PROVIDED DATA =
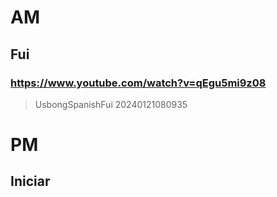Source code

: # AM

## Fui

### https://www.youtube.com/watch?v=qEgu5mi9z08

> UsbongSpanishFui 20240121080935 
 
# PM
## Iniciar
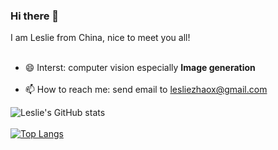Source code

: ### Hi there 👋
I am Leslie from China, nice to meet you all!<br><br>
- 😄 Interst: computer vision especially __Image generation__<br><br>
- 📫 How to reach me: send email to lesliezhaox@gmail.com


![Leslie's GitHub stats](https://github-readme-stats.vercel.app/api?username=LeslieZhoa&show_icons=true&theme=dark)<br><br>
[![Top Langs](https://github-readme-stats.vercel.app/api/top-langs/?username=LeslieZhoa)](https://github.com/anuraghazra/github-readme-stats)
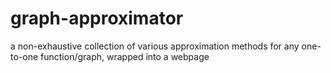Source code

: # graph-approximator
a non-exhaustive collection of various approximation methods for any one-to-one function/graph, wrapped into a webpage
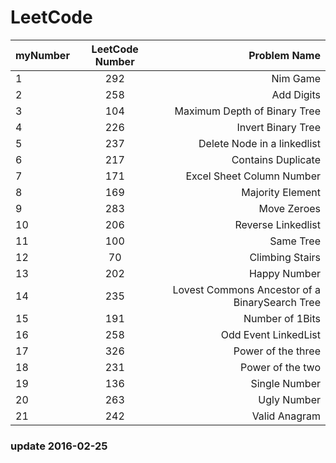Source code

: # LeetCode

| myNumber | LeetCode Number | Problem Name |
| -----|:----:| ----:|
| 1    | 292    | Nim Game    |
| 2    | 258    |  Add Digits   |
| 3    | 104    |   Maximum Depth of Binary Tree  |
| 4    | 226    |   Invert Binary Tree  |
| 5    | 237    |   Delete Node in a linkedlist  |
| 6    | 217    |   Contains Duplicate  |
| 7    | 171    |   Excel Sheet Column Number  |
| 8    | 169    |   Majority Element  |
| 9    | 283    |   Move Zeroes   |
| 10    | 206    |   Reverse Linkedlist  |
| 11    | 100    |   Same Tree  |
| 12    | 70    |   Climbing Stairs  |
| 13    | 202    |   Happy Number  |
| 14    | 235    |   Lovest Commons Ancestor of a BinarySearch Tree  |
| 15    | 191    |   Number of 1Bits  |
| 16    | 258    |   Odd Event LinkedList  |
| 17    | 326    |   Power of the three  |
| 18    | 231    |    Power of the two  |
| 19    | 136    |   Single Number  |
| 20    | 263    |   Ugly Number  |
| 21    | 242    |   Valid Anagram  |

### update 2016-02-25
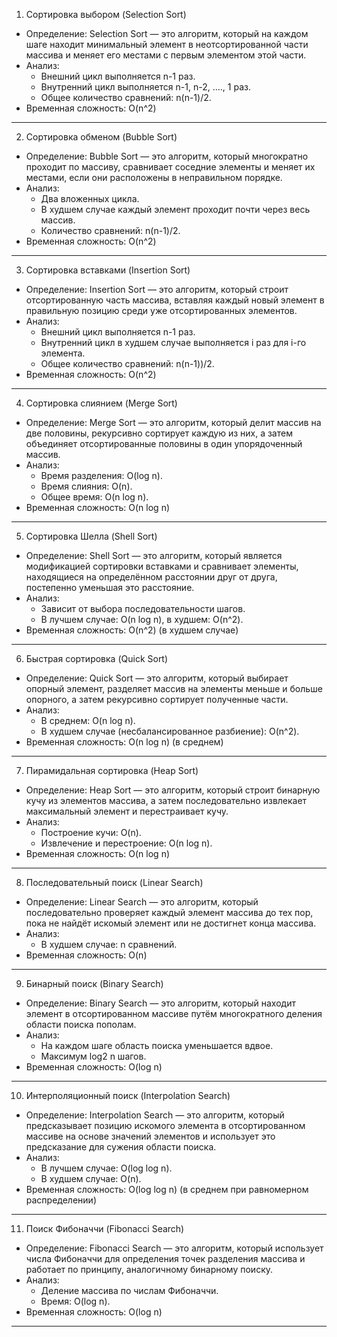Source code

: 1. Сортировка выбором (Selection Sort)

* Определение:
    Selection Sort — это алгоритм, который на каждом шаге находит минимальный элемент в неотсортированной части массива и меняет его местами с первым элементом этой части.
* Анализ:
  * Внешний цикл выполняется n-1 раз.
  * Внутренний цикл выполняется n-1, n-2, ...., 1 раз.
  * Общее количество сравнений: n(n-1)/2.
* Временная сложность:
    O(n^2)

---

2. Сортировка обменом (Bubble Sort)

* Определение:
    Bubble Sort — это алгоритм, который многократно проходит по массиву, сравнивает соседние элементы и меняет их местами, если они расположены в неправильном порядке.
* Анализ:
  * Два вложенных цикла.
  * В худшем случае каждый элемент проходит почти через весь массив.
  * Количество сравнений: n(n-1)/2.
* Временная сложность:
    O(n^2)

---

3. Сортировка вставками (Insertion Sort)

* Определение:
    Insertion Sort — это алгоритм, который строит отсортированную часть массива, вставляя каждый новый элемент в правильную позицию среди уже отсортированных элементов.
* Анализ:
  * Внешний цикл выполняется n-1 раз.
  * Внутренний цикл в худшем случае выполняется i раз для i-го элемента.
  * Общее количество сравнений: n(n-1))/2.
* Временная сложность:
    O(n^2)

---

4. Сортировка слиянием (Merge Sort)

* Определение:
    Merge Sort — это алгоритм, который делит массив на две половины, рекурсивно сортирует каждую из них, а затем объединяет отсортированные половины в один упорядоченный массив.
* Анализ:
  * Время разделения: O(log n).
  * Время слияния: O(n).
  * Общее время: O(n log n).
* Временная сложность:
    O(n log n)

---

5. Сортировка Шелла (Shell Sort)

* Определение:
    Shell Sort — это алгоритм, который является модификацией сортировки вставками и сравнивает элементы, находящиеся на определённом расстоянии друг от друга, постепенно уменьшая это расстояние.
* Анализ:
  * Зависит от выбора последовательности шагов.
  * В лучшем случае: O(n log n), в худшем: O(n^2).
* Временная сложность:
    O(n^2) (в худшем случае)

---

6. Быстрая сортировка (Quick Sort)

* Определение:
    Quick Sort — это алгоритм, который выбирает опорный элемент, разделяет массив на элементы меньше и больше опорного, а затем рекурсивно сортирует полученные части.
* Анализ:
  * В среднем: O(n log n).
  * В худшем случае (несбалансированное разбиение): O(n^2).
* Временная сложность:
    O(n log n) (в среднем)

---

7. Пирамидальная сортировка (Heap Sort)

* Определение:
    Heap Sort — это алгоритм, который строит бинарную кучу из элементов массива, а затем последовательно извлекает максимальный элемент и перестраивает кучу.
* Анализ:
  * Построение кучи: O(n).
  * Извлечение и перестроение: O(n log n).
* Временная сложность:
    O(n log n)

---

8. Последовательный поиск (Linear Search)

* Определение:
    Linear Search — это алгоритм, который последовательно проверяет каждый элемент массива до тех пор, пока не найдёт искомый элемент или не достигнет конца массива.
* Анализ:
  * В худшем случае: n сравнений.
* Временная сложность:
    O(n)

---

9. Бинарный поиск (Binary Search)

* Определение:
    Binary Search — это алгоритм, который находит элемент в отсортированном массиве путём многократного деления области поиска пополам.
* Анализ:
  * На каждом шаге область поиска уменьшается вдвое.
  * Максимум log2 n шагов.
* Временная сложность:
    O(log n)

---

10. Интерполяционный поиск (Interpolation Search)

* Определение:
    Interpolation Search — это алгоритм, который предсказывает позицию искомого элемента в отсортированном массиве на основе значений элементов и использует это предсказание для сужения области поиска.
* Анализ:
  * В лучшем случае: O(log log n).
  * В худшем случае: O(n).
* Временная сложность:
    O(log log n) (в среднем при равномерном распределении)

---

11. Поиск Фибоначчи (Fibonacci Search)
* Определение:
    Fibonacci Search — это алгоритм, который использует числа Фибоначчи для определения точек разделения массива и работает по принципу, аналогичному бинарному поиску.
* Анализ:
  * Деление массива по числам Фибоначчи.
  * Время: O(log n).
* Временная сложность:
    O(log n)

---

...

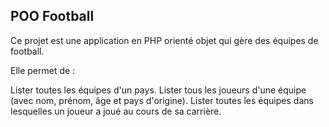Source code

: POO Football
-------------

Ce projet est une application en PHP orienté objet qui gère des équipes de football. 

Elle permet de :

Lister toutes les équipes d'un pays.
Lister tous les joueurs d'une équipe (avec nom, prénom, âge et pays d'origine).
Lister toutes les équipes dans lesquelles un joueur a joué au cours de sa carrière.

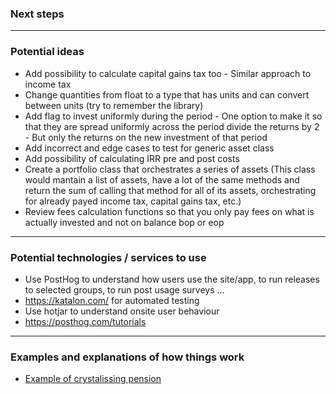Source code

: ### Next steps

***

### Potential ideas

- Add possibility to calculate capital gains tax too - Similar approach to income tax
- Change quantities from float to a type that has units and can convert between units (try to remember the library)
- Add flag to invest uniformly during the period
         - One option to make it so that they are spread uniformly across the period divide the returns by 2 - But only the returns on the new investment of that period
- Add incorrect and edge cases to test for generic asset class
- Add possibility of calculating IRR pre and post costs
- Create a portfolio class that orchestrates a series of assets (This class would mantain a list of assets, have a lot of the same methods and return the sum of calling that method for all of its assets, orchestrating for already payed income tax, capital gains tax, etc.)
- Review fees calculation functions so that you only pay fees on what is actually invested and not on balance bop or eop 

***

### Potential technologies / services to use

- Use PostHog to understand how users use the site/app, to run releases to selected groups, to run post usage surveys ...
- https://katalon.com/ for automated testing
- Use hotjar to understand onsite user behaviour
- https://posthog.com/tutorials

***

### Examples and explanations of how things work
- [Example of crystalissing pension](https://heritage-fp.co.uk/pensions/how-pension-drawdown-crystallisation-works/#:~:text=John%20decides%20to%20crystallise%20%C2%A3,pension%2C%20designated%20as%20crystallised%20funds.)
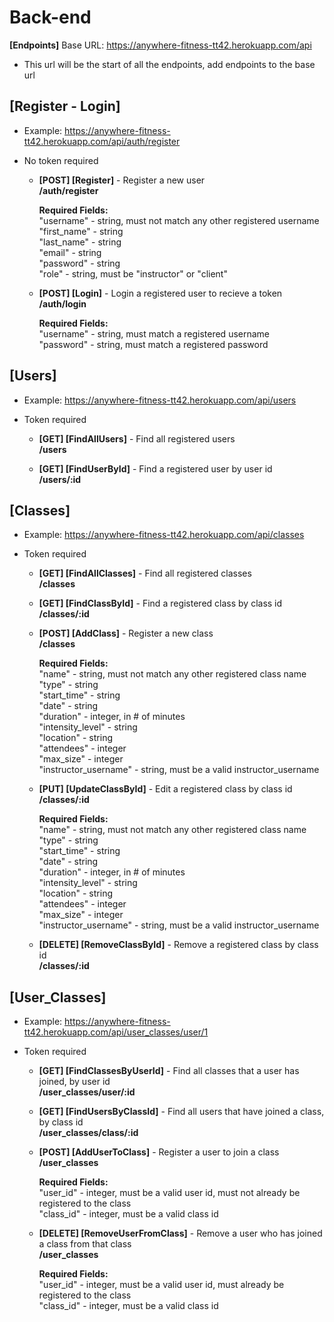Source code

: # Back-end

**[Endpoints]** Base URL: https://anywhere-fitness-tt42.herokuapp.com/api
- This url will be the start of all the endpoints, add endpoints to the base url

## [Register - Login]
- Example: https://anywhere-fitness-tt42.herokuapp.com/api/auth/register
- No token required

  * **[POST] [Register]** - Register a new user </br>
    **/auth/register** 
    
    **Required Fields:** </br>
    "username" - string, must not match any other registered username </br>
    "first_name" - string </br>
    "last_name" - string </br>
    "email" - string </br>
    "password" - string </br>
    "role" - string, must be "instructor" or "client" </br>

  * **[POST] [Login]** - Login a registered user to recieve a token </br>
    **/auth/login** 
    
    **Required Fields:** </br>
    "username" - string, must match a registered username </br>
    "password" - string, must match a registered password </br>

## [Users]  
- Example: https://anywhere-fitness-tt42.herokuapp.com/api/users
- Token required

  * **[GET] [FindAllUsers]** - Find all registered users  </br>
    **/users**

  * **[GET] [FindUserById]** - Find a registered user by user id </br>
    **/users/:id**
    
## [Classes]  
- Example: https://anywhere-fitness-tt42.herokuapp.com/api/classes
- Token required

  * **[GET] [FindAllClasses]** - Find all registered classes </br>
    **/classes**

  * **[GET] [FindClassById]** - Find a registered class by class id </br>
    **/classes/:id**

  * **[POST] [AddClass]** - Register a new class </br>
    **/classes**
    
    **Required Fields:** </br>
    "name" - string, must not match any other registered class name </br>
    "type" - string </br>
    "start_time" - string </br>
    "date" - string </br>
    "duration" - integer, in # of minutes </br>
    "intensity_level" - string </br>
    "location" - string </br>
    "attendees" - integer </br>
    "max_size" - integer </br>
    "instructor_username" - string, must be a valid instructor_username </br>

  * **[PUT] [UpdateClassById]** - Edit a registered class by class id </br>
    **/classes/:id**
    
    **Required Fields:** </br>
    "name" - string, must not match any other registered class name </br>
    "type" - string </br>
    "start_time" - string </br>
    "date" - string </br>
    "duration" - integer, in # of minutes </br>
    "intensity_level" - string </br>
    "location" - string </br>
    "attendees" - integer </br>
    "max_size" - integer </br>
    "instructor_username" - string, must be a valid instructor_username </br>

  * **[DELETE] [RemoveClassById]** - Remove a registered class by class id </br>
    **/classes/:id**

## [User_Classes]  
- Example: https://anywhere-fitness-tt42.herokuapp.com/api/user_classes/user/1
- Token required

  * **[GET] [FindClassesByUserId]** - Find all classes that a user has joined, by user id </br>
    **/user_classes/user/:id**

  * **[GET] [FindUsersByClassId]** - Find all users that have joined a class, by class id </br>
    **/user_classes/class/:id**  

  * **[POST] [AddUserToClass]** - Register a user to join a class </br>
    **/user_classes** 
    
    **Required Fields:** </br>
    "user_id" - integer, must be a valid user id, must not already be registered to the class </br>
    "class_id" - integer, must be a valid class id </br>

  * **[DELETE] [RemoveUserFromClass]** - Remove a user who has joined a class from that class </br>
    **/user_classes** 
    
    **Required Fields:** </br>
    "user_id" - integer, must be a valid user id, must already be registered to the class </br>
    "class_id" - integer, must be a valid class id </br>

TASK BRIEF =
Check each line of the entries for the word "отсортированном". State how many lines hold it, and write nothing else.

WRITTEN REPLY =
2